JSON Extraction Template
Table of Contents
- Overview
- Pipeline Architecture
- Seed Format
- Output Format
- Use Cases
- Customization
- Related Documentation
Overview
Complexity: Simple (2 blocks) Use Case: Extract structured information from unstructured text as JSON
This template converts free-form text into structured JSON with title and description fields. Perfect for creating structured datasets from raw text content.
Pipeline Architecture
┌──────────────────┐ ┌──────────────────┐
│ Structured │ ──► │ JSON │
│ Generator │ │ Validator │
└──────────────────┘ └──────────────────┘
Input: content
↓
+ generated (title, description)
↓
+ valid, parsed_json
Blocks:
- StructuredGenerator - Extracts key information as structured JSON
- JSONValidatorBlock - Validates the JSON structure and required fields
Seed Format
Use the simplified content field in metadata:
{
"repetitions": 3,
"metadata": {
"content": "Python is a high-level programming language known for readability and versatility. It's widely used in web development, data science, and automation."
}
}
Multiple seeds example:
[
{
"repetitions": 2,
"metadata": {
"content": "Electric cars reduce emissions but require charging infrastructure."
}
},
{
"repetitions": 1,
"metadata": {
"content": "Machine learning algorithms learn patterns from data without explicit programming."
}
}
]
Output Format
Schema:
{
"title": "string - concise title summarizing the content",
"description": "string - detailed description of the content"
}
Example output:
{
"title": "Introduction to Python",
"description": "Python is a high-level programming language known for its readability and versatility, widely used in web development, data science, and automation."
}
Use Cases
Perfect for:
- Creating structured datasets from raw text
- Converting blog posts/articles to metadata
- Extracting key information from descriptions
- Building content catalogs with titles and summaries
Not ideal for:
- Complex multi-field extraction (use custom blocks)
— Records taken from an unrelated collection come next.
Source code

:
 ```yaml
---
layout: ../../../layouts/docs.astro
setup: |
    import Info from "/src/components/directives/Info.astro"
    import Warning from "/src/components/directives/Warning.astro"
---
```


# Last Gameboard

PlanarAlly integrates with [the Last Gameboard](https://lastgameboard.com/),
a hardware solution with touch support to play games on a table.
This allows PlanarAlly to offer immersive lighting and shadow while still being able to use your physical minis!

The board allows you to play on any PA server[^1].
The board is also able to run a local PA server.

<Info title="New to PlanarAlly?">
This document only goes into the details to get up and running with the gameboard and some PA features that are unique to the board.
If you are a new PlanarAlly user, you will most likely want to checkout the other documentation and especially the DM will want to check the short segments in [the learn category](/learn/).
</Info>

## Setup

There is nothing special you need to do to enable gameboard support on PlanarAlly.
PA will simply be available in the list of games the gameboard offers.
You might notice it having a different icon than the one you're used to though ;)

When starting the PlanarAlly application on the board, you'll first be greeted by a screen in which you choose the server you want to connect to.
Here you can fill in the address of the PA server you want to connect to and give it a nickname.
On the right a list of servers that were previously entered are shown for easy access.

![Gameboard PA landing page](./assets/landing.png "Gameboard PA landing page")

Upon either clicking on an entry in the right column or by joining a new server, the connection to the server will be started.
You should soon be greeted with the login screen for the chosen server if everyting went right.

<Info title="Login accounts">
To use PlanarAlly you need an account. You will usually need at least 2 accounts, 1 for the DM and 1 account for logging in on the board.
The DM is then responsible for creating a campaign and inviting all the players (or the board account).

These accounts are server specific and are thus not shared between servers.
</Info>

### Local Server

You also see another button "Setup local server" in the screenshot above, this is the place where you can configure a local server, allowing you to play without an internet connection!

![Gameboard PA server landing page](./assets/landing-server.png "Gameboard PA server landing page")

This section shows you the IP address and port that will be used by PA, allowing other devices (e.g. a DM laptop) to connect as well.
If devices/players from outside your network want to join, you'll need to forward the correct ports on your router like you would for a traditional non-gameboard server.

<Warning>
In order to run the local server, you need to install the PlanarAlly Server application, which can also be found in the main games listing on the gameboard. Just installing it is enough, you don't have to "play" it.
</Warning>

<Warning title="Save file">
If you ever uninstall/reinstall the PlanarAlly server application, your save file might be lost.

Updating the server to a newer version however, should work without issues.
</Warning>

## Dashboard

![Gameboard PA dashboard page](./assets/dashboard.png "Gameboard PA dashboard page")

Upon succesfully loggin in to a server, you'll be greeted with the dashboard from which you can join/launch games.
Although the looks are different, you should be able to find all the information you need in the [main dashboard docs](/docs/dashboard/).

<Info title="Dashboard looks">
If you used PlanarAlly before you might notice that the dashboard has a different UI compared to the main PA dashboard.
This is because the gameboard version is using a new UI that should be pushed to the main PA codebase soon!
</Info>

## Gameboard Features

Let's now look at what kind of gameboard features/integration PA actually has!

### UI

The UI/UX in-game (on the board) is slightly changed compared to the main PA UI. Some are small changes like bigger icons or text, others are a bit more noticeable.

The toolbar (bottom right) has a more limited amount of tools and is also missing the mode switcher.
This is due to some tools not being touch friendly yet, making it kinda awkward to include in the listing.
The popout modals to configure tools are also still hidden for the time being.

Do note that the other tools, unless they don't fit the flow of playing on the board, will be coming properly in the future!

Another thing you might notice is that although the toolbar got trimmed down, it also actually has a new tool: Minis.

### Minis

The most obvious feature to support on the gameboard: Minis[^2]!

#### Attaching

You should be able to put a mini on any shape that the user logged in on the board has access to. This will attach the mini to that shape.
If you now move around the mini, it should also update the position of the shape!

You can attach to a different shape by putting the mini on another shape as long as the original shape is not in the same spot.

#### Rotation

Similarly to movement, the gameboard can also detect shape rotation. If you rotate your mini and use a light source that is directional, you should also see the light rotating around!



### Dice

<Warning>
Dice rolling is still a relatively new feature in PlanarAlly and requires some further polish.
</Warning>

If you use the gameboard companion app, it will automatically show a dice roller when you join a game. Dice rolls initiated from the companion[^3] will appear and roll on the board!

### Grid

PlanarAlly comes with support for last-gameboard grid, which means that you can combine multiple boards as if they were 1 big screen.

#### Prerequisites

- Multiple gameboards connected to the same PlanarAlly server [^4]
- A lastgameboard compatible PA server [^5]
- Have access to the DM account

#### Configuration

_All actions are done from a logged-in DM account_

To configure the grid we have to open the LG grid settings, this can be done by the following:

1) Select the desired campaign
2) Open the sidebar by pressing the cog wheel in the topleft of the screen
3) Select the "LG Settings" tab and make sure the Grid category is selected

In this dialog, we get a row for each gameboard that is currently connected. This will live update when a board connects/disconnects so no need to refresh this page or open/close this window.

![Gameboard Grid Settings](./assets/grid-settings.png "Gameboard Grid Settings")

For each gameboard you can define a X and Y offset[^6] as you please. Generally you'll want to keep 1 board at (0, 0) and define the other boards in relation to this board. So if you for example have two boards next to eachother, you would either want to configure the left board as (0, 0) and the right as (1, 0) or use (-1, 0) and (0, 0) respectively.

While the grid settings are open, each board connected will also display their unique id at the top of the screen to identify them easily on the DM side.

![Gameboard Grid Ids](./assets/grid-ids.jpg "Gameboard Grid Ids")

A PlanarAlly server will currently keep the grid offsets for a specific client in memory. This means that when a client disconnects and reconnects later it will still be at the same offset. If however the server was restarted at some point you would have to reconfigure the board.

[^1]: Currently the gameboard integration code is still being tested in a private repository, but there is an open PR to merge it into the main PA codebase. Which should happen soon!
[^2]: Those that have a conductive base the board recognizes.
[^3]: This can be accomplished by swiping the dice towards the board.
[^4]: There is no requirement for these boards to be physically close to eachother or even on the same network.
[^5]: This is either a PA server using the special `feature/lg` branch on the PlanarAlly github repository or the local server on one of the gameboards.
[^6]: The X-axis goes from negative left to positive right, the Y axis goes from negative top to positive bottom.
- Binary classification tasks (use Text Classification template)
- Question-answer pairs (use Q&A Generation template)
Customization
You can modify the template in lib/templates/json_generation.yaml:
Change output fields:
json_schema:
type: object
properties:
headline: {type: string}
summary: {type: string}
category: {type: string}
required: ["headline", "summary"]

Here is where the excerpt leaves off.